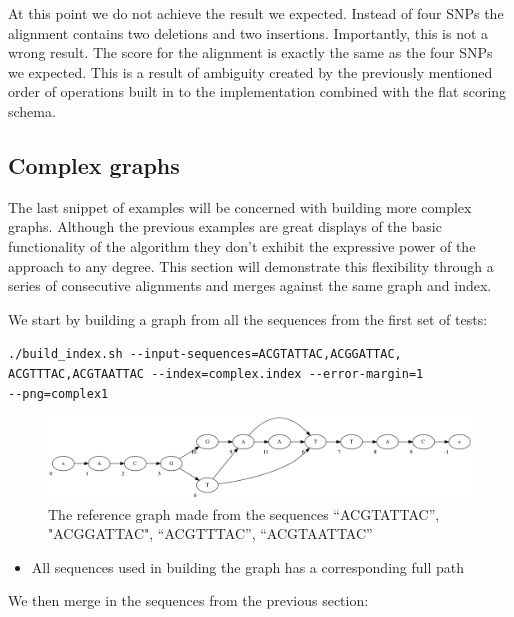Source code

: \documentclass[thesis.tex]{subfiles}
\begin{document}
\noindent
At this point we do not achieve the result we expected. Instead of four SNPs the alignment contains two deletions and two insertions. Importantly, this is not a wrong result. The score for the alignment is exactly the same as the four SNPs we expected. This is a result of ambiguity created by the previously mentioned order of operations built in to the implementation combined with the flat scoring schema. 
\subsection*{Complex graphs}
The last snippet of examples will be concerned with building more complex graphs. Although the previous examples are great displays of the basic functionality of the algorithm they don't exhibit the expressive power of the approach to any degree. This section will demonstrate this flexibility through a series of consecutive alignments and merges against the same graph and index.\\
\par\noindent
We start by building a graph from all the sequences from the first set of tests:\\
\par\noindent
\texttt{./build\_index.sh -{}-input-sequences=ACGTATTAC,ACGGATTAC,\\ACGTTTAC,ACGTAATTAC -{}-index=complex.index -{}-error-margin=1 \\-{}-png=complex1}\\
\par\noindent
\begin{figure}[H]
  \begin{mdframed}
  \includegraphics[width=\textwidth]{output/complex.png}
  \caption[A complex reference graph]{The reference graph made from the sequences ``ACGTATTAC'', "ACGGATTAC", ``ACGTTTAC'', ``ACGTAATTAC''}
  \label{fig:validation_complex_ref}
  \end{mdframed}
\end{figure}
\begin{itemize}
  \item All sequences used in building the graph has a corresponding full path
\end{itemize}
\noindent
We then merge in the sequences from the previous section:\\
\end{document}
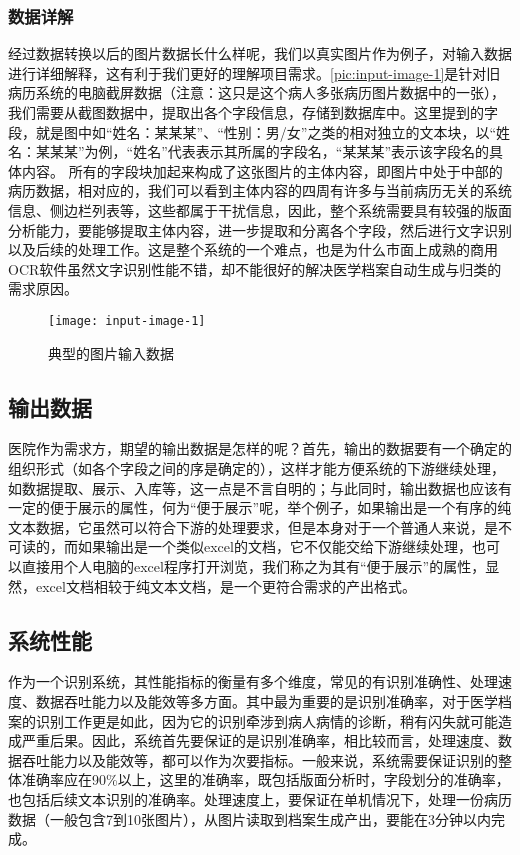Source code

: \subsubsection*{数据详解}
经过数据转换以后的图片数据长什么样呢，我们以真实图片作为例子，对输入数据进行详细解释，这有利于我们更好的理解项目需求。\autoref{pic:input-image-1}是针对旧病历系统的电脑截屏数据（注意：这只是这个病人多张病历图片数据中的一张），我们需要从截图数据中，提取出各个字段信息，存储到数据库中。这里提到的字段，就是图中如“姓名：某某某”、“性别：男/女”之类的相对独立的文本块，以“姓名：某某某”为例，“姓名”代表表示其所属的字段名，“某某某”表示该字段名的具体内容。
所有的字段块加起来构成了这张图片的主体内容，即图片中处于中部的病历数据，相对应的，我们可以看到主体内容的四周有许多与当前病历无关的系统信息、侧边栏列表等，这些都属于干扰信息，因此，整个系统需要具有较强的版面分析能力，要能够提取主体内容，进一步提取和分离各个字段，然后进行文字识别以及后续的处理工作。这是整个系统的一个难点，也是为什么市面上成熟的商用OCR软件虽然文字识别性能不错，却不能很好的解决医学档案自动生成与归类的需求原因。
\begin{figure}[htbp]
	\centering
	\caption{典型的图片输入数据}
	\texttt{[image: input-image-1]}
	\label{pic:input-image-1}
\end{figure}

\subsection{输出数据}
\label{ssub:requirements-dataWriter}
医院作为需求方，期望的输出数据是怎样的呢？首先，输出的数据要有一个确定的组织形式（如各个字段之间的序是确定的），这样才能方便系统的下游继续处理，如数据提取、展示、入库等，这一点是不言自明的；与此同时，输出数据也应该有一定的便于展示的属性，何为“便于展示”呢，举个例子，如果输出是一个有序的纯文本数据，它虽然可以符合下游的处理要求，但是本身对于一个普通人来说，是不可读的，而如果输出是一个类似excel的文档，它不仅能交给下游继续处理，也可以直接用个人电脑的excel程序打开浏览，我们称之为其有“便于展示”的属性，显然，excel文档相较于纯文本文档，是一个更符合需求的产出格式。

\subsection{系统性能}
作为一个识别系统，其性能指标的衡量有多个维度，常见的有识别准确性、处理速度、数据吞吐能力以及能效等多方面。其中最为重要的是识别准确率，对于医学档案的识别工作更是如此，因为它的识别牵涉到病人病情的诊断，稍有闪失就可能造成严重后果。因此，系统首先要保证的是识别准确率，相比较而言，处理速度、数据吞吐能力以及能效等，都可以作为次要指标。一般来说，系统需要保证识别的整体准确率应在90\%以上，这里的准确率，既包括版面分析时，字段划分的准确率，也包括后续文本识别的准确率。处理速度上，要保证在单机情况下，处理一份病历数据（一般包含7到10张图片），从图片读取到档案生成产出，要能在3分钟以内完成。

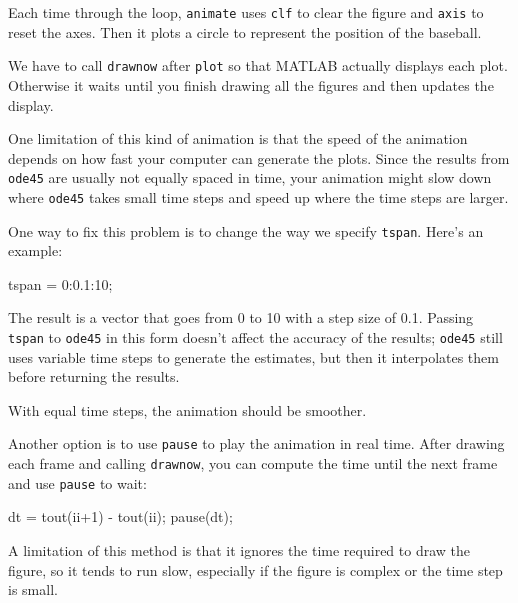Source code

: 
Each time through the loop, \lstinline{animate} uses \lstinline{clf}
to clear the figure and \lstinline{axis} to reset the axes.  Then it plots a circle to represent the position of the \mbox{baseball}.


We have to call \lstinline{drawnow} after \lstinline{plot} so
that MATLAB actually displays each plot.  Otherwise it waits
until you finish drawing all the figures and then updates
the display.

One limitation of this kind of animation is that the speed
of the animation depends on how fast your computer can generate
the plots.  Since the results from \lstinline{ode45} are usually not
equally spaced in time, your animation might slow down where
\lstinline{ode45} takes small time steps and speed up where the time
steps are larger.


One way to fix this problem is to change the way we specify \lstinline{tspan}.
Here's an example:

\begin{code}
    tspan = 0:0.1:10;
\end{code}

The result is a vector that goes from 0 to 10 with a step size of 0.1.
Passing \lstinline{tspan} to \lstinline{ode45} in this form doesn't affect the accuracy of the results;
\lstinline{ode45} still uses variable time steps to generate the estimates, but then it interpolates them before returning the results.


With equal time steps, the animation should be smoother.

Another option is to use \lstinline{pause} to play the animation in
real time.  After drawing each frame and calling
\lstinline{drawnow}, you can compute the time
until the next frame and use \lstinline{pause} to wait:

\begin{code}
    dt = tout(ii+1) - tout(ii);
    pause(dt);
\end{code}

A limitation of this method is that it ignores the time required to
draw the figure, so it tends to run slow, especially if the figure is
complex or the time step is small.

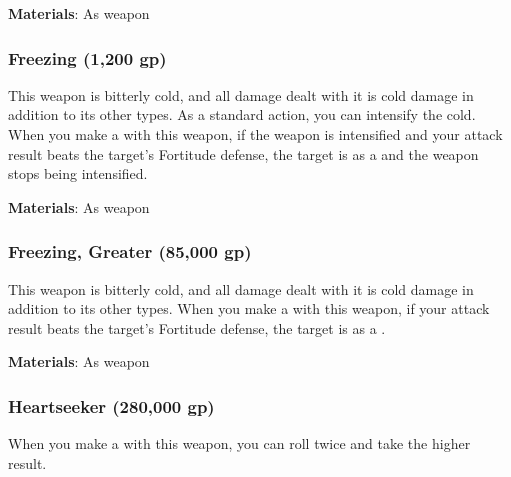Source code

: \vspace{0.25em}
\textbf{Materials}: As weapon


\lowercase{\hypertarget{item:Freezing}{}}\label{item:Freezing}
\hypertarget{item:Freezing}{\subsubsection{Freezing\hfill{} (1,200 gp)}}

This weapon is bitterly cold, and all damage dealt with it is cold damage in addition to its other types.
As a standard action, you can intensify the cold.
When you make a  with this weapon, if the weapon is intensified and your attack result beats the target's Fortitude defense,
the target is \fatigued as a  and the weapon stops being intensified.



\vspace{0.25em}
\textbf{Materials}: As weapon


\lowercase{\hypertarget{item:Freezing, Greater}{}}\label{item:Freezing, Greater}
\hypertarget{item:Freezing, Greater}{\subsubsection{Freezing, Greater\hfill{} (85,000 gp)}}

This weapon is bitterly cold, and all damage dealt with it is cold damage in addition to its other types.
When you make a  with this weapon, if your attack result beats the target's Fortitude defense, the target is \fatigued as a .



\vspace{0.25em}
\textbf{Materials}: As weapon


\lowercase{\hypertarget{item:Heartseeker}{}}\label{item:Heartseeker}
\hypertarget{item:Heartseeker}{\subsubsection{Heartseeker\hfill{} (280,000 gp)}}

When you make a  with this weapon, you can roll twice and take the higher result.



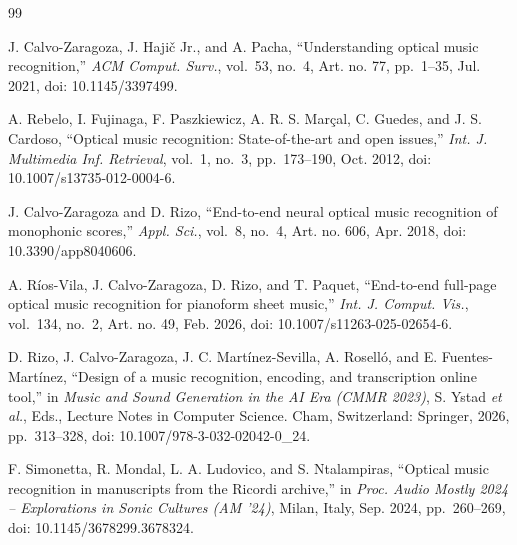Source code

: \documentclass[conference]{IEEEtran}
\begin{document}
\begin{thebibliography}{99}

J. Calvo-Zaragoza, J. Haji\v{c} Jr., and A. Pacha, ``Understanding optical
music recognition,'' \emph{ACM Comput. Surv.}, vol.~53, no.~4, Art. no. 77,
pp.~1--35, Jul. 2021, doi: 10.1145/3397499. %

A. Rebelo, I. Fujinaga, F. Paszkiewicz, A. R. S. Mar\c{c}al, C. Guedes, and
J. S. Cardoso, ``Optical music recognition: State-of-the-art and open
issues,'' \emph{Int. J. Multimedia Inf. Retrieval}, vol.~1, no.~3,
pp.~173--190, Oct. 2012, doi: 10.1007/s13735-012-0004-6. %

J. Calvo-Zaragoza and D. Rizo, ``End-to-end neural optical music
recognition of monophonic scores,'' \emph{Appl. Sci.}, vol.~8, no.~4,
Art. no. 606, Apr. 2018, doi: 10.3390/app8040606. %

A. R\'ios-Vila, J. Calvo-Zaragoza, D. Rizo, and T. Paquet, ``End-to-end
full-page optical music recognition for pianoform sheet music,'' \emph{Int. J.
Comput. Vis.}, vol.~134, no.~2, Art. no. 49, Feb. 2026,
doi: 10.1007/s11263-025-02654-6. %

D. Rizo, J. Calvo-Zaragoza, J. C. Mart\'inez-Sevilla, A. Rosell\'o, and
E. Fuentes-Mart\'inez, ``Design of a music recognition, encoding, and
transcription online tool,'' in \emph{Music and Sound Generation in the AI
Era (CMMR 2023)}, S. Ystad \emph{et al.}, Eds., Lecture Notes in Computer
Science. Cham, Switzerland: Springer, 2026, pp.~313--328,
doi: 10.1007/978-3-032-02042-0\_24. %

F. Simonetta, R. Mondal, L. A. Ludovico, and S. Ntalampiras, ``Optical music
recognition in manuscripts from the Ricordi archive,'' in \emph{Proc. Audio
Mostly 2024 -- Explorations in Sonic Cultures (AM '24)}, Milan, Italy,
Sep. 2024, pp.~260--269, doi: 10.1145/3678299.3678324. %


\end{thebibliography}
\end{document}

• PROBLEM DESCRIPTION: The lines to copy are those in the listing that contain "emph".

• PROBLEM SOLUTION:
music recognition,'' \emph{ACM Comput. Surv.}, vol.~53, no.~4, Art. no. 77,
issues,'' \emph{Int. J. Multimedia Inf. Retrieval}, vol.~1, no.~3,
recognition of monophonic scores,'' \emph{Appl. Sci.}, vol.~8, no.~4,
full-page optical music recognition for pianoform sheet music,'' \emph{Int. J.
transcription online tool,'' in \emph{Music and Sound Generation in the AI
Era (CMMR 2023)}, S. Ystad \emph{et al.}, Eds., Lecture Notes in Computer
recognition in manuscripts from the Ricordi archive,'' in \emph{Proc. Audio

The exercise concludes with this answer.